(WORKING DATA)

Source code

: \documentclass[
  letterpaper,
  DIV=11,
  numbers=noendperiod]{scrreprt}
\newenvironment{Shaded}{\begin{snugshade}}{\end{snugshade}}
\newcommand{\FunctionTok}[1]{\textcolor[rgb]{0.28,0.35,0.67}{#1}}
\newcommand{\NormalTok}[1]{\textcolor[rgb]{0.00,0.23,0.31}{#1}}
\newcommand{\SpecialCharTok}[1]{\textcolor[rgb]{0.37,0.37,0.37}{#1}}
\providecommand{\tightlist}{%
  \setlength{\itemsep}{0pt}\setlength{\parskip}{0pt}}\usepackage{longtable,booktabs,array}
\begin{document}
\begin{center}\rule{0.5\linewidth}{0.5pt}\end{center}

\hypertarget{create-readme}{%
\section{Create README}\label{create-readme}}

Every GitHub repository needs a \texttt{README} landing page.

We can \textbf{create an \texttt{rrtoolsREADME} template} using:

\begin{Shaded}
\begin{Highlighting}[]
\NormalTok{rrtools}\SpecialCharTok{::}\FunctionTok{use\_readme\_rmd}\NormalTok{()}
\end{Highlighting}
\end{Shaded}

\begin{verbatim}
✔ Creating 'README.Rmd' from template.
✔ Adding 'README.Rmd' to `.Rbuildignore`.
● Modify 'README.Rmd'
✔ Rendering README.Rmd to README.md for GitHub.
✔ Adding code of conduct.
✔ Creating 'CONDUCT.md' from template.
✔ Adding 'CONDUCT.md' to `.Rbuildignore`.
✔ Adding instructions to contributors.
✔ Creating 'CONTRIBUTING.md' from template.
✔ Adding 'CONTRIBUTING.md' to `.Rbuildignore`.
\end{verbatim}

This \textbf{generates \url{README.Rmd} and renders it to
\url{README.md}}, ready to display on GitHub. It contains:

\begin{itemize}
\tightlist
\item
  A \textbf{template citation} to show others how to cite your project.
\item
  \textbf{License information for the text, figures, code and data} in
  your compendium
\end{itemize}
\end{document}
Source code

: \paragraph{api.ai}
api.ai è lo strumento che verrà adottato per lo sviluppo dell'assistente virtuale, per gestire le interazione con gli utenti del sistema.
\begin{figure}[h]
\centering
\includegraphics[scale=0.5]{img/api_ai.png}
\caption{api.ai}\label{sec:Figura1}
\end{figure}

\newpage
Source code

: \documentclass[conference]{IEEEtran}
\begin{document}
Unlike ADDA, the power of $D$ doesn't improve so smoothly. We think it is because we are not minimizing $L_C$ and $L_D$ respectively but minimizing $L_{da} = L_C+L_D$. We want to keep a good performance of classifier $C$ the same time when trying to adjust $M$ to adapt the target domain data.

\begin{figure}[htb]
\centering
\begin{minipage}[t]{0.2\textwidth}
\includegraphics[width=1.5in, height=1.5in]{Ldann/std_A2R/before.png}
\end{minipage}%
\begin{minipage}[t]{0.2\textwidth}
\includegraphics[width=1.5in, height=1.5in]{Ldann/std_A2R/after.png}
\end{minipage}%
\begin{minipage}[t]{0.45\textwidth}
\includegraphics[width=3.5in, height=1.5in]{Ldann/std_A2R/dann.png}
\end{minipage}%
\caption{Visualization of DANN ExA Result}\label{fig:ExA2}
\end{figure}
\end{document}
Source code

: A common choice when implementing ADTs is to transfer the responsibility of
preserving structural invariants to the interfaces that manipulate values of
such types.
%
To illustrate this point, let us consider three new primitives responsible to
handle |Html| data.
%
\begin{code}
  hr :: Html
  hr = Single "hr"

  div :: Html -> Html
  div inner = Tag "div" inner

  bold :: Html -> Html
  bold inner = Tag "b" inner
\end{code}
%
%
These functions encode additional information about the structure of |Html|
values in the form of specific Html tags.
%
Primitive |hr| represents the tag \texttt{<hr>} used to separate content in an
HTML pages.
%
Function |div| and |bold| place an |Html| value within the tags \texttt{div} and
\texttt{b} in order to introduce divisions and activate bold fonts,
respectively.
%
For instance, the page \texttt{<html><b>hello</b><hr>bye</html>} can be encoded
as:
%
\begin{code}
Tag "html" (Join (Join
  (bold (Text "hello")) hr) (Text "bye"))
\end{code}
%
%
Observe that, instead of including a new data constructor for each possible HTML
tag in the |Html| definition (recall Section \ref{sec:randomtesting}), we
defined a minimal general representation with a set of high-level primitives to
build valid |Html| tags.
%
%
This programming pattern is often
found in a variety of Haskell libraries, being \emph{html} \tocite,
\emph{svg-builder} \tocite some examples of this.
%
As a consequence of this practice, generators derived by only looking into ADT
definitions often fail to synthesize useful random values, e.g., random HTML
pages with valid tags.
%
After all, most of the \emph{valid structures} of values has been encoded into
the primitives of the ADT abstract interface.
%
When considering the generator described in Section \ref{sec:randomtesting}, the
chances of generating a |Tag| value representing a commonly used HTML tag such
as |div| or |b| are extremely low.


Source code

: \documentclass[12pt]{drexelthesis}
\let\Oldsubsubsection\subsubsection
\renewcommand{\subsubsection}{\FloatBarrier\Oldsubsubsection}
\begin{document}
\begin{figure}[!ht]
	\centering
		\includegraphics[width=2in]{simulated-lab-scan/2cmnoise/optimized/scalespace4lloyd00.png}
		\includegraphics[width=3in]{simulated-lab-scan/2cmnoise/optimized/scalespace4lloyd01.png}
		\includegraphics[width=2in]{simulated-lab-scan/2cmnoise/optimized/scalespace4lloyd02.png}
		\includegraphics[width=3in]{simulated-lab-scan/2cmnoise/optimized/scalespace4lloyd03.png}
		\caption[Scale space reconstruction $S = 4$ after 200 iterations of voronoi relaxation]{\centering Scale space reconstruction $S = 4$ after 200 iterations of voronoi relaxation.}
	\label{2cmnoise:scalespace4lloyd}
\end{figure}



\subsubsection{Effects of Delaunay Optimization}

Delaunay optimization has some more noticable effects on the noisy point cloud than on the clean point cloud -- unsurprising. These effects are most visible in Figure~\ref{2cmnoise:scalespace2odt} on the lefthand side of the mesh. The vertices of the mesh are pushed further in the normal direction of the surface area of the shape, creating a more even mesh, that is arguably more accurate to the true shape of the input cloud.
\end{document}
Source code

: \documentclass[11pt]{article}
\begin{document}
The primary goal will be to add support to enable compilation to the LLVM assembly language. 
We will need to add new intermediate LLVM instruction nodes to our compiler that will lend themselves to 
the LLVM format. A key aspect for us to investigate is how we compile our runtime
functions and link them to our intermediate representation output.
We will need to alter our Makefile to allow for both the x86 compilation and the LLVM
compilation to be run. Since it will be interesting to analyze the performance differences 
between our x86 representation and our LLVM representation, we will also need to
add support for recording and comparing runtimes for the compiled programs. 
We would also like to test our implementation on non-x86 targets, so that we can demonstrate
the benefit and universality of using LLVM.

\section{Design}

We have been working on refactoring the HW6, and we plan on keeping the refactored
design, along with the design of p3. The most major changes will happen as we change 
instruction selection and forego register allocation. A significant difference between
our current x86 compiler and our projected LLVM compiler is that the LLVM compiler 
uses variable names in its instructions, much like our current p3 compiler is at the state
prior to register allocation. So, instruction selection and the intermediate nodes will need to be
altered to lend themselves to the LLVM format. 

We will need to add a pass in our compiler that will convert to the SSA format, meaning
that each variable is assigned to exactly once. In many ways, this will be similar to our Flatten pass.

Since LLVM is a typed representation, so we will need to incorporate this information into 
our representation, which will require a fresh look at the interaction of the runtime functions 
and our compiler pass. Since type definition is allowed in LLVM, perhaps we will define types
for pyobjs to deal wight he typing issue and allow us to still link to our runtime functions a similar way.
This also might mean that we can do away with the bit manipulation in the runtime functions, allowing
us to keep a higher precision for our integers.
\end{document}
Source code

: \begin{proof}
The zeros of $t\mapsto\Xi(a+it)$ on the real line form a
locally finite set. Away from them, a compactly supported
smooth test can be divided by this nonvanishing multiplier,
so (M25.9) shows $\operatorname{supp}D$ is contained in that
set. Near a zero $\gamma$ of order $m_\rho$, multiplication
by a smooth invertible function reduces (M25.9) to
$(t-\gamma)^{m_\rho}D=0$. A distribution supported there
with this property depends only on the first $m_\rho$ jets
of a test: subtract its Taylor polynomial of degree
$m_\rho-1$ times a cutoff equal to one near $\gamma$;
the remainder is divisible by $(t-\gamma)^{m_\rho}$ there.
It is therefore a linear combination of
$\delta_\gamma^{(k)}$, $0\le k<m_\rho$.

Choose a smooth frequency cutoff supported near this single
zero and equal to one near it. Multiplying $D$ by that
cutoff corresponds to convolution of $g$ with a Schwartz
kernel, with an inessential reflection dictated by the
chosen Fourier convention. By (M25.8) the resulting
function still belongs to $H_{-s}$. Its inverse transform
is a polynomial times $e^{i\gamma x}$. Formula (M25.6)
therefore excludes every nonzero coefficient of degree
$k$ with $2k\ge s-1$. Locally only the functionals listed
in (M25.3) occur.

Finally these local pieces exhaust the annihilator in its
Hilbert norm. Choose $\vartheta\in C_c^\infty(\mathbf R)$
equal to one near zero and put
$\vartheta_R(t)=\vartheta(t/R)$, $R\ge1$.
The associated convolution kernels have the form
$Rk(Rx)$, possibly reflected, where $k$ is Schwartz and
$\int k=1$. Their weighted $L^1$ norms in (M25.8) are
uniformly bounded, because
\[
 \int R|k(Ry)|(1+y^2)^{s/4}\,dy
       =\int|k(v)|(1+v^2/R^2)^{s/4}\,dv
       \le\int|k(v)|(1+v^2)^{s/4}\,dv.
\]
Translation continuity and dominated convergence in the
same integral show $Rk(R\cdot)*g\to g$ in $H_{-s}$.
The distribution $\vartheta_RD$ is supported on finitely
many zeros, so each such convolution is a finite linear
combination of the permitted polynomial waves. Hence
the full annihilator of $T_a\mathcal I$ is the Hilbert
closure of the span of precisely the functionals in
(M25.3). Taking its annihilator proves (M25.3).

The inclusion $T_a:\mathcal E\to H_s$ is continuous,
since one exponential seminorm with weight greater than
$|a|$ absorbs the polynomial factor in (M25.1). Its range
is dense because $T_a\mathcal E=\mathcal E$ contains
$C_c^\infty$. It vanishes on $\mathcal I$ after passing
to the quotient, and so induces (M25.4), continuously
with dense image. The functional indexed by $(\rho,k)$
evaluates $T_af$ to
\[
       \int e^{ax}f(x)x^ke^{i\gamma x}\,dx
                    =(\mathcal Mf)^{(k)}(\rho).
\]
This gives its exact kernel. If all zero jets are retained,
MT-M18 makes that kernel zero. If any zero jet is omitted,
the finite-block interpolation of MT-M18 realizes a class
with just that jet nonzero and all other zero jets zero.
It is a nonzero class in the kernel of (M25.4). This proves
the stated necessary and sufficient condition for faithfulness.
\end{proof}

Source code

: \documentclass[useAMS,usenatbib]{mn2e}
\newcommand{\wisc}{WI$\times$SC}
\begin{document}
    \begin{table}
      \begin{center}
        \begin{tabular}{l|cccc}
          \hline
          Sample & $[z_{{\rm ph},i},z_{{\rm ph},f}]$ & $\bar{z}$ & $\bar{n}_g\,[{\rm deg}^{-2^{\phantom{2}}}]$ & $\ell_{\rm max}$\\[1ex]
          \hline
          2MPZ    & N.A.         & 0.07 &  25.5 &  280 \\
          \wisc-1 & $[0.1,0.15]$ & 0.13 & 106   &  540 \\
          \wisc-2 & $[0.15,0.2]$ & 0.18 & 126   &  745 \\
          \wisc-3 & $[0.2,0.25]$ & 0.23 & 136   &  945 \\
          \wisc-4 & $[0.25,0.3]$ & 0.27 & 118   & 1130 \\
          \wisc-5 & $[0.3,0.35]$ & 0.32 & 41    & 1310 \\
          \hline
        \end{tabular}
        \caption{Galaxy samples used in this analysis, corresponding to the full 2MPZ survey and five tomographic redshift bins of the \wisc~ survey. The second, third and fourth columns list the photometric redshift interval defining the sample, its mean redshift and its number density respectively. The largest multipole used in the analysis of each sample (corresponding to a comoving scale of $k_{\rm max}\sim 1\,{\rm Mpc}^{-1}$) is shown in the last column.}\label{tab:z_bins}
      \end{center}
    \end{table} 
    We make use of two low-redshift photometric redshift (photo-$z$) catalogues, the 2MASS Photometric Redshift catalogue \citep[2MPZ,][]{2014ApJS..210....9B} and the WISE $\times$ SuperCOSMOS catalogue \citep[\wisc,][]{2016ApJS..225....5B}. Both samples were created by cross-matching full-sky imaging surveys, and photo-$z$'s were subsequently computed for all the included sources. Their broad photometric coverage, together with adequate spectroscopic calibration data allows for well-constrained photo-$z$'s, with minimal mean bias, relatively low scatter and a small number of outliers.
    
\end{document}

(End WORKING DATA)

§ ABOUT THIS TASK
The line containing "renders it to" marks the end. Please print exactly every line from the top of the data to it, both included, and nothing more.

§ EXPECTED OUTPUT
Source code

: \documentclass[
  letterpaper,
  DIV=11,
  numbers=noendperiod]{scrreprt}
\newenvironment{Shaded}{\begin{snugshade}}{\end{snugshade}}
\newcommand{\FunctionTok}[1]{\textcolor[rgb]{0.28,0.35,0.67}{#1}}
\newcommand{\NormalTok}[1]{\textcolor[rgb]{0.00,0.23,0.31}{#1}}
\newcommand{\SpecialCharTok}[1]{\textcolor[rgb]{0.37,0.37,0.37}{#1}}
\providecommand{\tightlist}{%
  \setlength{\itemsep}{0pt}\setlength{\parskip}{0pt}}\usepackage{longtable,booktabs,array}
\begin{document}
\begin{center}\rule{0.5\linewidth}{0.5pt}\end{center}

\hypertarget{create-readme}{%
\section{Create README}\label{create-readme}}

Every GitHub repository needs a \texttt{README} landing page.

We can \textbf{create an \texttt{rrtoolsREADME} template} using:

\begin{Shaded}
\begin{Highlighting}[]
\NormalTok{rrtools}\SpecialCharTok{::}\FunctionTok{use\_readme\_rmd}\NormalTok{()}
\end{Highlighting}
\end{Shaded}

\begin{verbatim}
✔ Creating 'README.Rmd' from template.
✔ Adding 'README.Rmd' to `.Rbuildignore`.
● Modify 'README.Rmd'
✔ Rendering README.Rmd to README.md for GitHub.
✔ Adding code of conduct.
✔ Creating 'CONDUCT.md' from template.
✔ Adding 'CONDUCT.md' to `.Rbuildignore`.
✔ Adding instructions to contributors.
✔ Creating 'CONTRIBUTING.md' from template.
✔ Adding 'CONTRIBUTING.md' to `.Rbuildignore`.
\end{verbatim}

This \textbf{generates \url{README.Rmd} and renders it to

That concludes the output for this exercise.